The India Post, Geneva, 12th November, 2008 : After the intensive efforts of Government’s effort to close the gender gap between men and women in the country, India ranked 113th in the Economic Forum’s Global Gender Gap Report 2008.
Apart from India, Iran (116), Nepal (120) and Pakistan (127) continue to hold some of the lowest positions in the Asian countries rankings, but on average all four countries post gains relative to their own performances in 2006 and 2007, signifying a positive trend. While much work needs to be done in all four countries, in particular to close gender gaps in education, India, Nepal and Pakistan are distinctive for performing above average in political empowerment, according to the Economic Forum report
Norway leads the world in closing the gender gap between men and women with three other Nordic countries—Finland (2), Sweden (3) and Iceland (4)—also at the top of the Report’s Gender Gap Index, the report said.
Previously higher ranking countries such as Germany (11), United Kingdom (13) and Spain (17) slipped down the Index but stayed in the top 20, while Netherlands (9), Latvia (10), Sri Lanka (12) and France (15) made significant gains, it added.

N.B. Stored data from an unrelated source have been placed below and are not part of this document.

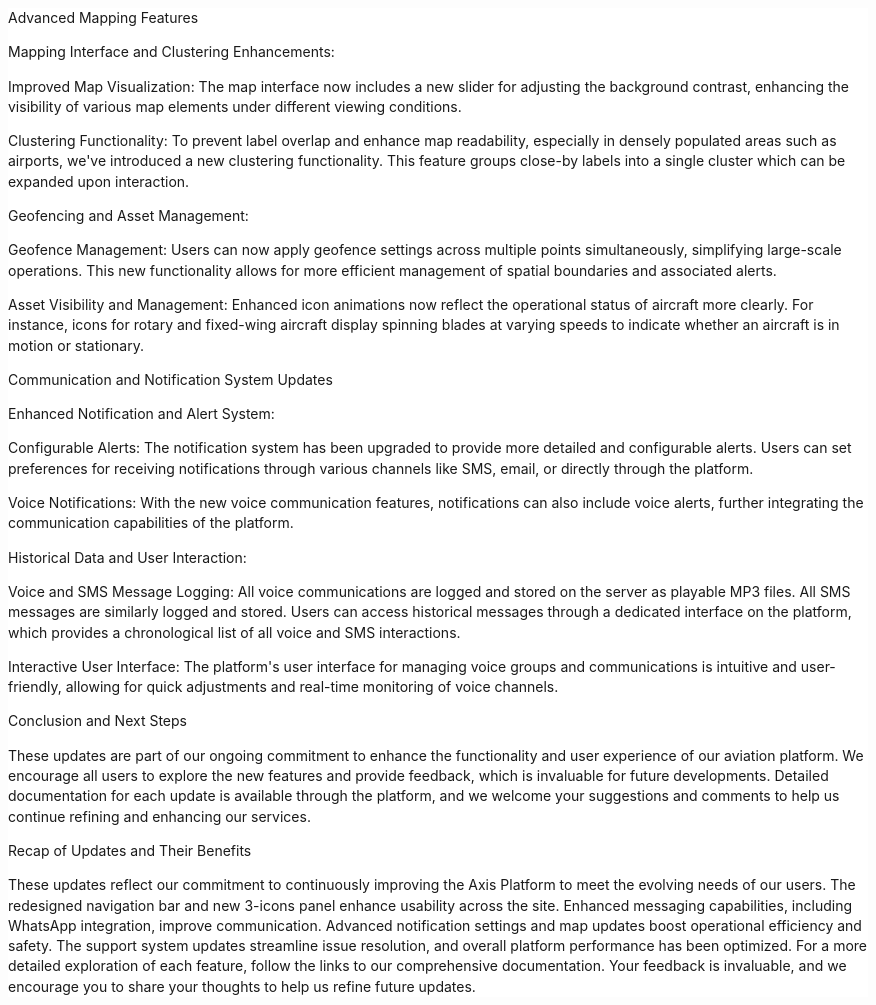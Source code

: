 Advanced Mapping Features

Mapping Interface and Clustering Enhancements:

Improved Map Visualization: The map interface now includes a new slider for adjusting the background contrast, enhancing the visibility of various map elements under different viewing conditions.

Clustering Functionality: To prevent label overlap and enhance map readability, especially in densely populated areas such as airports, we've introduced a new clustering functionality. This feature groups close-by labels into a single cluster which can be expanded upon interaction.

Geofencing and Asset Management:

Geofence Management: Users can now apply geofence settings across multiple points simultaneously, simplifying large-scale operations. This new functionality allows for more efficient management of spatial boundaries and associated alerts.

Asset Visibility and Management: Enhanced icon animations now reflect the operational status of aircraft more clearly. For instance, icons for rotary and fixed-wing aircraft display spinning blades at varying speeds to indicate whether an aircraft is in motion or stationary.

Communication and Notification System Updates

Enhanced Notification and Alert System:

Configurable Alerts: The notification system has been upgraded to provide more detailed and configurable alerts. Users can set preferences for receiving notifications through various channels like SMS, email, or directly through the platform.

Voice Notifications: With the new voice communication features, notifications can also include voice alerts, further integrating the communication capabilities of the platform.

Historical Data and User Interaction:

Voice and SMS Message Logging: All voice communications are logged and stored on the server as playable MP3 files. All SMS messages are similarly logged and stored. Users can access historical messages through a dedicated interface on the platform, which provides a chronological list of all voice and SMS interactions.

Interactive User Interface: The platform's user interface for managing voice groups and communications is intuitive and user-friendly, allowing for quick adjustments and real-time monitoring of voice channels.

Conclusion and Next Steps

These updates are part of our ongoing commitment to enhance the functionality and user experience of our aviation platform. We encourage all users to explore the new features and provide feedback, which is invaluable for future developments. Detailed documentation for each update is available through the platform, and we welcome your suggestions and comments to help us continue refining and enhancing our services.



Recap of Updates and Their Benefits

These updates reflect our commitment to continuously improving the Axis Platform to meet the evolving needs of our users. The redesigned navigation bar and new 3-icons panel enhance usability across the site. Enhanced messaging capabilities, including WhatsApp integration, improve communication. Advanced notification settings and map updates boost operational efficiency and safety. The support system updates streamline issue resolution, and overall platform performance has been optimized. For a more detailed exploration of each feature, follow the links to our comprehensive documentation. Your feedback is invaluable, and we encourage you to share your thoughts to help us refine future updates.
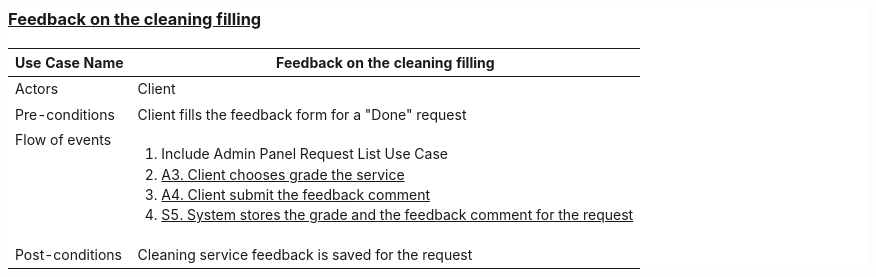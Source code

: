 ### [Feedback on the cleaning filling](#feedback-on-the-cleaning-filling)
| **Use Case Name** | **Feedback on the cleaning filling** |
| --- | --- |
| Actors | Client |
| Pre-conditions | Client fills the feedback form for a &quot;Done&quot; request |
| Flow of events | <ol> <li>Include Admin Panel Request List Use Case</li> <li> <a href = "https://github.com/SeregaKuznetsov/RoomServiceOnDemand/blob/ae0d15ae9f691b6d84299ee4e97dc6baf9591221/src/main/resources/templates/views/feedback.ftl#L20-L47">A3. Client chooses grade the service</a></li> <li> <a href = "https://github.com/SeregaKuznetsov/RoomServiceOnDemand/blob/ae0d15ae9f691b6d84299ee4e97dc6baf9591221/src/main/resources/templates/views/feedback.ftl#L50-L55"> A4. Client submit the feedback comment </a></li> <li> <a href = "https://github.com/SeregaKuznetsov/RoomServiceOnDemand/blob/ae0d15ae9f691b6d84299ee4e97dc6baf9591221/src/main/java/university/project/roomserviceondemand/controllers/RequestController.java#L169-L174">S5. System stores the grade and the feedback comment for the request</a></li> </ol> |
| Post-conditions | Cleaning service feedback is saved for the request |
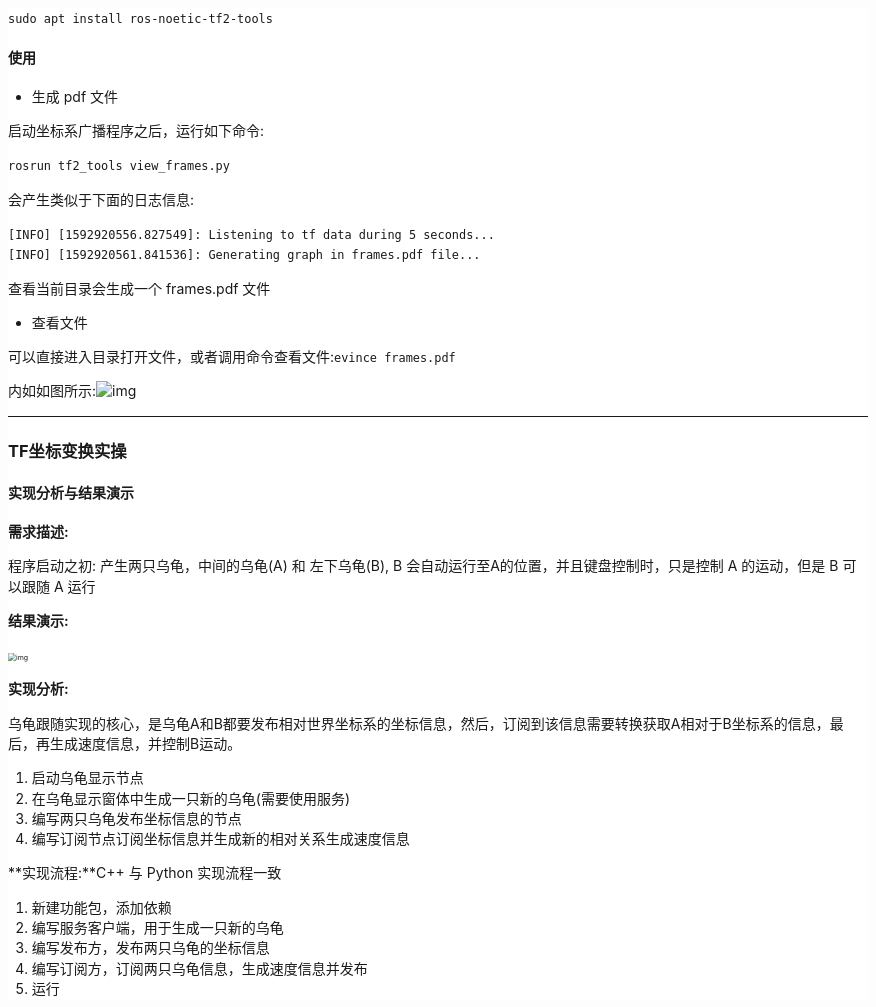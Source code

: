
 ```
sudo apt install ros-noetic-tf2-tools
```

#### 使用

- 生成 pdf 文件

启动坐标系广播程序之后，运行如下命令:

```
rosrun tf2_tools view_frames.py
```

会产生类似于下面的日志信息:

```
[INFO] [1592920556.827549]: Listening to tf data during 5 seconds...
[INFO] [1592920561.841536]: Generating graph in frames.pdf file...
```

查看当前目录会生成一个 frames.pdf 文件

- 查看文件

可以直接进入目录打开文件，或者调用命令查看文件:`evince frames.pdf`

内如如图所示:![img](https://cdn.jsdelivr.net/gh/zhaobohao-byte/img@main/12%E5%9D%90%E6%A0%87%E5%8F%98%E6%8D%A2.PNG)

---

### TF坐标变换实操

#### 实现分析与结果演示

**需求描述:**

程序启动之初: 产生两只乌龟，中间的乌龟(A) 和 左下乌龟(B), B 会自动运行至A的位置，并且键盘控制时，只是控制 A 的运动，但是 B 可以跟随 A 运行

**结果演示:**

<img src="https://cdn.jsdelivr.net/gh/zhaobohao-byte/img@main/TF%E5%9D%90%E6%A0%87%E5%8F%98%E6%8D%A2.gif" alt="img" style="zoom:50%;" />

**实现分析:**

乌龟跟随实现的核心，是乌龟A和B都要发布相对世界坐标系的坐标信息，然后，订阅到该信息需要转换获取A相对于B坐标系的信息，最后，再生成速度信息，并控制B运动。

1. 启动乌龟显示节点
2. 在乌龟显示窗体中生成一只新的乌龟(需要使用服务)
3. 编写两只乌龟发布坐标信息的节点
4. 编写订阅节点订阅坐标信息并生成新的相对关系生成速度信息

**实现流程:**C++ 与 Python 实现流程一致

1. 新建功能包，添加依赖
2. 编写服务客户端，用于生成一只新的乌龟
3. 编写发布方，发布两只乌龟的坐标信息
4. 编写订阅方，订阅两只乌龟信息，生成速度信息并发布
5. 运行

The US at 27th place made progress this year and closed gender gaps in estimated earned income and perceived income gaps for similar work. China (57) gains 17 places relative to last year driven by narrowing gender gaps in educational attainment, economic participation and political participation, the report pointed out.
The Global Gender Gap Index scores can be interpreted as the percentage of the gap between women and men that has been closed. The three highest ranking countries have closed a little over 80 per cent of their gender gaps, while the lowest ranking country has closed only a little over 45 per cent of its gender gap.
Out of the 128 countries covered in both 2007 and 2008, more than two-thirds have posted gains in overall index scores, indicating that the world in general has made progress towards equality between men and women.
Additionally, taking averages across the sub-indexes for these 128 countries reveals that, globally, progress has been made on narrowing the gaps in educational attainment, political empowerment and economic participation, while the gap in health has widened.
Klaus Schwab, Chairman, World Economic Forum Founder and Executive said that Greater representation of women in senior leadership positions within governments and financial institutions is vital not only to find solutions to the current economic turmoil, but to stave off such crises in future.
Ricardo Hausmann, Director, Centre for International Development , Harvard University said that the index assesses countries on how well they are dividing their resources and opportunities among their male and female populations, regardless of the overall levels of these resources and opportunities.
World Economic Forum Constituents Head Saadia Zahidi said that the report reveals that progress is not only possible, but possible in a relatively short space of time.
The report covers all current and candidate European Union countries, 23 from Latin America and the Caribbean, 23 from sub-Saharan Africa, over 20 from Asia and 15 from the Middle East and North Africa.